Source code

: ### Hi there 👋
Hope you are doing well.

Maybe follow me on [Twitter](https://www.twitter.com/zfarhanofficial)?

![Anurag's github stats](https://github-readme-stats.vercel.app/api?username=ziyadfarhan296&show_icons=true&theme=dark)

==*==

The full set of records must be transcribed character for character.

## Output for this task
Source code

: ### Hi there 👋
Hope you are doing well.

Maybe follow me on [Twitter](https://www.twitter.com/zfarhanofficial)?

![Anurag's github stats](https://github-readme-stats.vercel.app/api?username=ziyadfarhan296&show_icons=true&theme=dark)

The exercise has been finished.